● **RAW DATA**:

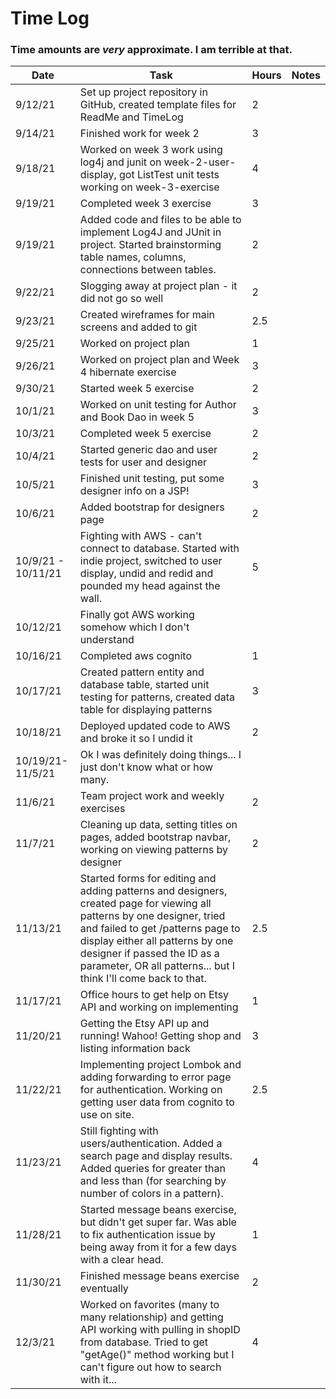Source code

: # Time Log
### Time amounts are *very* approximate. I am terrible at that. 

| Date | Task | Hours | Notes|
|------|------|-------|------|
|9/12/21| Set up project repository in GitHub, created template files for ReadMe and TimeLog| 2 | |
|9/14/21| Finished work for week 2|3
|9/18/21| Worked on week 3 work using log4j and junit on week-2-user-display, got ListTest unit tests working on week-3-exercise|4
|9/19/21| Completed week 3 exercise | 3
|9/19/21| Added code and files to be able to implement Log4J and JUnit in project. Started brainstorming table names, columns, connections between tables.| 2|
|9/22/21| Slogging away at project plan - it did not go so well| 2|
|9/23/21| Created wireframes for main screens and added to git | 2.5 | 
|9/25/21| Worked on project plan | 1 | 
|9/26/21| Worked on project plan and Week 4 hibernate exercise | 3 | 
|9/30/21 | Started week 5 exercise | 2 | 
|10/1/21 | Worked on unit testing for Author and Book Dao in week 5 | 3 
|10/3/21| Completed week 5 exercise | 2 | 
|10/4/21| Started generic dao and user tests for user and designer | 2 | 
|10/5/21| Finished unit testing, put some designer info on a JSP! | 3 | 
|10/6/21| Added bootstrap for designers page | 2 |
|10/9/21 - 10/11/21| Fighting with AWS - can't connect to database. Started with indie project, switched to user display, undid and redid and pounded my head against the wall.  | 5 |
|10/12/21| Finally got AWS working somehow which I don't understand 
|10/16/21| Completed aws cognito | 1 |
|10/17/21| Created pattern entity and database table, started unit testing for patterns, created data table for displaying patterns | 3
|10/18/21| Deployed updated code to AWS and broke it so I undid it | 2 | 
|10/19/21-11/5/21 | Ok I was definitely doing things... I just don't know what or how many. 
|11/6/21|Team project work and weekly exercises | 2 | 
|11/7/21| Cleaning up data, setting titles on pages, added bootstrap navbar, working on viewing patterns by designer | 2 | 
|11/13/21 | Started forms for editing and adding patterns and designers, created page for viewing all patterns by one designer, tried and failed to get /patterns page to display either all patterns by one designer if passed the ID as a parameter, OR all patterns... but I think I'll come back to that. | 2.5 |
|11/17/21 | Office hours to get help on Etsy API and working on implementing | 1 | 
|11/20/21 | Getting the Etsy API up and running! Wahoo! Getting shop and listing information back | 3 | 
|11/22/21 | Implementing project Lombok and adding forwarding to error page for authentication. Working on getting user data from cognito to use on site.  | 2.5
|11/23/21 | Still fighting with users/authentication. Added a search page and display results. Added queries for greater than and less than (for searching by number of colors in a pattern). | 4
|11/28/21 | Started message beans exercise, but didn't get super far. Was able to fix authentication issue by being away from it for a few days with a clear head. | 1 |
|11/30/21 | Finished message beans exercise eventually | 2 |
|12/3/21 | Worked on favorites (many to many relationship) and getting API working with pulling in shopID from database. Tried to get "getAge()" method working but I can't figure out how to search with it...  | 4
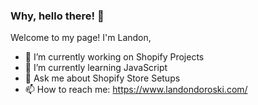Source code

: ### Why, hello there! 👋

Welcome to my page!
I'm Landon, 

- 🔭 I’m currently working on Shopify Projects
- 🌱 I’m currently learning JavaScript
- 💬 Ask me about Shopify Store Setups
- 📫 How to reach me: https://www.landondoroski.com/


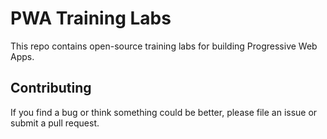 # PWA Training Labs

This repo contains open-source training labs for building Progressive Web Apps. 

## Contributing

If you find a bug or think something could be better, please file an issue or
submit a pull request.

● **WHAT IS BEING ASKED**: In your copy, include every record word for word but no pictures.

● **ANSWER TO THIS EXERCISE**:
Source code

: # Time Log
### Time amounts are *very* approximate. I am terrible at that. 

| Date | Task | Hours | Notes|
|------|------|-------|------|
|9/12/21| Set up project repository in GitHub, created template files for ReadMe and TimeLog| 2 | |
|9/14/21| Finished work for week 2|3
|9/18/21| Worked on week 3 work using log4j and junit on week-2-user-display, got ListTest unit tests working on week-3-exercise|4
|9/19/21| Completed week 3 exercise | 3
|9/19/21| Added code and files to be able to implement Log4J and JUnit in project. Started brainstorming table names, columns, connections between tables.| 2|
|9/22/21| Slogging away at project plan - it did not go so well| 2|
|9/23/21| Created wireframes for main screens and added to git | 2.5 | 
|9/25/21| Worked on project plan | 1 | 
|9/26/21| Worked on project plan and Week 4 hibernate exercise | 3 | 
|9/30/21 | Started week 5 exercise | 2 | 
|10/1/21 | Worked on unit testing for Author and Book Dao in week 5 | 3 
|10/3/21| Completed week 5 exercise | 2 | 
|10/4/21| Started generic dao and user tests for user and designer | 2 | 
|10/5/21| Finished unit testing, put some designer info on a JSP! | 3 | 
|10/6/21| Added bootstrap for designers page | 2 |
|10/9/21 - 10/11/21| Fighting with AWS - can't connect to database. Started with indie project, switched to user display, undid and redid and pounded my head against the wall.  | 5 |
|10/12/21| Finally got AWS working somehow which I don't understand 
|10/16/21| Completed aws cognito | 1 |
|10/17/21| Created pattern entity and database table, started unit testing for patterns, created data table for displaying patterns | 3
|10/18/21| Deployed updated code to AWS and broke it so I undid it | 2 | 
|10/19/21-11/5/21 | Ok I was definitely doing things... I just don't know what or how many. 
|11/6/21|Team project work and weekly exercises | 2 | 
|11/7/21| Cleaning up data, setting titles on pages, added bootstrap navbar, working on viewing patterns by designer | 2 | 
|11/13/21 | Started forms for editing and adding patterns and designers, created page for viewing all patterns by one designer, tried and failed to get /patterns page to display either all patterns by one designer if passed the ID as a parameter, OR all patterns... but I think I'll come back to that. | 2.5 |
|11/17/21 | Office hours to get help on Etsy API and working on implementing | 1 | 
|11/20/21 | Getting the Etsy API up and running! Wahoo! Getting shop and listing information back | 3 | 
|11/22/21 | Implementing project Lombok and adding forwarding to error page for authentication. Working on getting user data from cognito to use on site.  | 2.5
|11/23/21 | Still fighting with users/authentication. Added a search page and display results. Added queries for greater than and less than (for searching by number of colors in a pattern). | 4
|11/28/21 | Started message beans exercise, but didn't get super far. Was able to fix authentication issue by being away from it for a few days with a clear head. | 1 |
|11/30/21 | Finished message beans exercise eventually | 2 |
|12/3/21 | Worked on favorites (many to many relationship) and getting API working with pulling in shopID from database. Tried to get "getAge()" method working but I can't figure out how to search with it...  | 4
Source code

: ### Why, hello there! 👋

Welcome to my page!
I'm Landon, 

- 🔭 I’m currently working on Shopify Projects
- 🌱 I’m currently learning JavaScript
- 💬 Ask me about Shopify Store Setups
- 📫 How to reach me: https://www.landondoroski.com/


 # PWA Training Labs

This repo contains open-source training labs for building Progressive Web Apps. 

## Contributing

If you find a bug or think something could be better, please file an issue or
submit a pull request.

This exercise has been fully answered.